The teeth had already started to chatter a Morse code. The brain needed to catch up. It didn’t believe it, but checked with the body. It had definitely happened. Today of all days.
The snapping sound had catapulted around the canvas. It was early: dawn was still cobwebbed with slumber and hadn’t yet woken up to smell the coffee. An expletive. I’d need some help now.
The somewhat sinister old adage so beloved of every mother came to mind: ‘Always make sure you wear clean underwear – you never know when you’re going to get knocked over by a bus.’ No problem there then – I wasn’t wearing any.
Melodramatic, I know, but I gave my best plea for help. A few times. Several times. Countless times. The wind was battling my voice. The wind won.
My heart sank deeper than Barry White’s voice and I knew that no-one back in the house was going to hear. That split second and sickening sound of something snapping had given a new meaning to dawn breaking.
I charily poked a finger at my leg, feeling the need to support it yet reluctant to touch it. No time for tears. I had somewhere I needed to be today.
Crawling on my stomach to the entrance-way in my dressing gown, the belt by now unravelled and lagging behind like the train of a dress, my floppy foot found every bump in the ground. I grasped the door-frame, one hand moving atop the other as if pulling on the rope of a church bell; trying to avoid my fingers being bitten by the wooden doors which I hadn’t bothered to close, which were now being beaten by the flatulent weather like a Taiko drummer. Bleached knuckles stretched over bone as I gripped.
Each step over the gravel, even though I hopped as much as possible, was like dawdling during fire-walking. I managed to get to the house from the field, which had suddenly lost its appeal as the perfect location. I’d never noticed before how deep the two stone steps were up to the door, saving the deepest for getting into the house itself. I cursed the fashion for entrance way grandeur in a bygone era.
‘Can somebody help me please?!’
I had to yell twice. Strange, that. I was particularly blessed when God took a rib from Adam and made a microphone.
Pale blue flannelette pyjamas and matching fluffy slippers emerged, the figure’s forearm rubbing across eyes still spiritless and flaky from sleep’s cotton-wool.
‘Get me some help, Lucy.’
She froze, her eyes round and suddenly bright enough to light the dimpsy dawn.
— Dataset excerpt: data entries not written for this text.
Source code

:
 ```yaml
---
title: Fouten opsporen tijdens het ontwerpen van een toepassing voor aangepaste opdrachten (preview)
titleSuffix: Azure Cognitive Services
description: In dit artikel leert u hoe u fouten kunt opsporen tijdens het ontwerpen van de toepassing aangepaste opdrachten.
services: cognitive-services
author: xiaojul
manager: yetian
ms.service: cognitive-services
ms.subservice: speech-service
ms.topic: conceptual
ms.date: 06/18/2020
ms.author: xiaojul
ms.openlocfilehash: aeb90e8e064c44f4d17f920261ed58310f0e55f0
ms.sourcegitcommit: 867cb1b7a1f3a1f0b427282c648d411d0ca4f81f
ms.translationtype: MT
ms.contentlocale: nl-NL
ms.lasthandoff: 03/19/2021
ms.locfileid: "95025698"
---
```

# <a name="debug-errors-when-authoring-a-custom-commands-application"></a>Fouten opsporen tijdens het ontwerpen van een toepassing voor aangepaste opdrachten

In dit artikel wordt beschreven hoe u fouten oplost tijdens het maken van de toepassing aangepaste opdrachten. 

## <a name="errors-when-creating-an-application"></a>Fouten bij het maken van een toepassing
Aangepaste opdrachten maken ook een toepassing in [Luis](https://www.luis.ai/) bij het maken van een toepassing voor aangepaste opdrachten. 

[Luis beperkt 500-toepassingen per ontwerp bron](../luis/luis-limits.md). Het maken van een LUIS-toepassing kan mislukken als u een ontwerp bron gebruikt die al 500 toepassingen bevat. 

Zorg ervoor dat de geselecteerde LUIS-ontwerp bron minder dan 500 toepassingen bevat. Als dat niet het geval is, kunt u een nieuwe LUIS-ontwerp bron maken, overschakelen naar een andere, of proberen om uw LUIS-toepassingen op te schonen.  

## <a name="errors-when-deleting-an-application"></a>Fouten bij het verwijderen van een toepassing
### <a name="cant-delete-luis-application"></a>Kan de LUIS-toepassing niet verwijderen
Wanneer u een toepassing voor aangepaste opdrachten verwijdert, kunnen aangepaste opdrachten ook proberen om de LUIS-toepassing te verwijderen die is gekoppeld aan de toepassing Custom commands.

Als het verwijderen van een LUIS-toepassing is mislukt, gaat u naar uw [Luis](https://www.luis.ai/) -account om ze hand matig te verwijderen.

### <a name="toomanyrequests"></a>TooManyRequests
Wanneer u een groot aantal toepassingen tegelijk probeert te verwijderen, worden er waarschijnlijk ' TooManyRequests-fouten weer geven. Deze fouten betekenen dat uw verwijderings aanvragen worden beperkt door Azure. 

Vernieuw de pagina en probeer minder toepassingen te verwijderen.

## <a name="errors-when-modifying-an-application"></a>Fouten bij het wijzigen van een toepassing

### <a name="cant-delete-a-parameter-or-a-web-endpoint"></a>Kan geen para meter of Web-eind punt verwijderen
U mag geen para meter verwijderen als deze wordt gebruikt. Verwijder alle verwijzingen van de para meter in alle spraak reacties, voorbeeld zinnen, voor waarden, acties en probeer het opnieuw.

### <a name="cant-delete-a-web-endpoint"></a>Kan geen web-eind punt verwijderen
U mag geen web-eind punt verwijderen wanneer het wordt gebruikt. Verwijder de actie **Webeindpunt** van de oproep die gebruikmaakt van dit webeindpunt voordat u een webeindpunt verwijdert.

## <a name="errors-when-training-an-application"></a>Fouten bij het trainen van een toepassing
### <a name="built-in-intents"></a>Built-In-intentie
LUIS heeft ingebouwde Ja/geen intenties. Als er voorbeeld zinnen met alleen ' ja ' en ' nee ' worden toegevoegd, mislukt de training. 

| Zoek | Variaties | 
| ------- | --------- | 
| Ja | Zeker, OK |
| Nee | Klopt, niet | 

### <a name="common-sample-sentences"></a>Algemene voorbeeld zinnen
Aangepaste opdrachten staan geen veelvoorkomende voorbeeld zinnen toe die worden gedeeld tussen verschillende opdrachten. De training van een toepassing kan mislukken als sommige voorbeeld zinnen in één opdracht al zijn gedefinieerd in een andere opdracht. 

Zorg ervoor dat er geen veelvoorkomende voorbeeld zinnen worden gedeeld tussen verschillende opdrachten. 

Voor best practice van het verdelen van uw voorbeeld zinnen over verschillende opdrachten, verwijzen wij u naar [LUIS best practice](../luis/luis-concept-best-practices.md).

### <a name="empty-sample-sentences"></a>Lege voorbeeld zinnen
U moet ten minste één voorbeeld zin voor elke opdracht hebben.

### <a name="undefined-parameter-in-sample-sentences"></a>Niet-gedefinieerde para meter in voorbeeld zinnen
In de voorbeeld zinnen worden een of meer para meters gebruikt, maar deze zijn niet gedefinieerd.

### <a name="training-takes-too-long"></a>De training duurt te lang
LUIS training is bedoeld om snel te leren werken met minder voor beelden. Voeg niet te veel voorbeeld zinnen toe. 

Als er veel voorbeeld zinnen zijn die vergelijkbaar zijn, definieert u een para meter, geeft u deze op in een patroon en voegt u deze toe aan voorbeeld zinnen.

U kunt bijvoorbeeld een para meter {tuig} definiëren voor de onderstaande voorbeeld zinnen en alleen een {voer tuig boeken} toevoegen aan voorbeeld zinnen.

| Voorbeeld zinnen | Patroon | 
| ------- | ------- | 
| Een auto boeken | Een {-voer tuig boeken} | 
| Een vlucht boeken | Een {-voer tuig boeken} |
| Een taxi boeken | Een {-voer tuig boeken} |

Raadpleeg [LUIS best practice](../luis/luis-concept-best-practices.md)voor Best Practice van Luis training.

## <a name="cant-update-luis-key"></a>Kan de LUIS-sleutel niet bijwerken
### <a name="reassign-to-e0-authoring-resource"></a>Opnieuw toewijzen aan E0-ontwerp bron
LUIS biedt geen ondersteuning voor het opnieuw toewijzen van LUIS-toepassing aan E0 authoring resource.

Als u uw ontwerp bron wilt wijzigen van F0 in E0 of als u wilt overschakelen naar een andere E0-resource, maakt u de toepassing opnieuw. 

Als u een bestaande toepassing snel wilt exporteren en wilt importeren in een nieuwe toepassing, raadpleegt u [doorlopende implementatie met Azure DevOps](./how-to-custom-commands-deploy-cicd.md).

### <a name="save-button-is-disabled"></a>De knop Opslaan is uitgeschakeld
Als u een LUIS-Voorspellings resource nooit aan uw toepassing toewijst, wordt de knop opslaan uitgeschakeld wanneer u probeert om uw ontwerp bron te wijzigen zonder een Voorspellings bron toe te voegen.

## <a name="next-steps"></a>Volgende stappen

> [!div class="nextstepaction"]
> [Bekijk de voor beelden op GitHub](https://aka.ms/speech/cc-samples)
My teeth clenched.
‘This is serious, Lucy – I think I’ve broken my ankle. Get some help.’
The frightened rabbit morphed into Munch’s The Scream before racing upstairs.
Breaking an immutable rule of our household, she burst into my daughter’s bedroom, only to be confronted by a quick biology lesson as Zoë-Lisa was sleepily urging her partner, Chris, to get his lofty figure out of bed and see what all the commotion was about.
‘Get out, Lucy. You haven’t knocked on the door.’
Lucy complied, but quick as a flash, so to speak, she knocked again, re-entered (backwards this time and holding her hands up to her eyes) gabbling that I’d had an accident. Before fleeing downstairs, the eight year-old innocent couldn’t resist turning to take a quick peek through her fingers as Chris still struggled to pull on his clothes.
In less time than it takes to say, ‘I do’, my day had gone from ideal to ordeal….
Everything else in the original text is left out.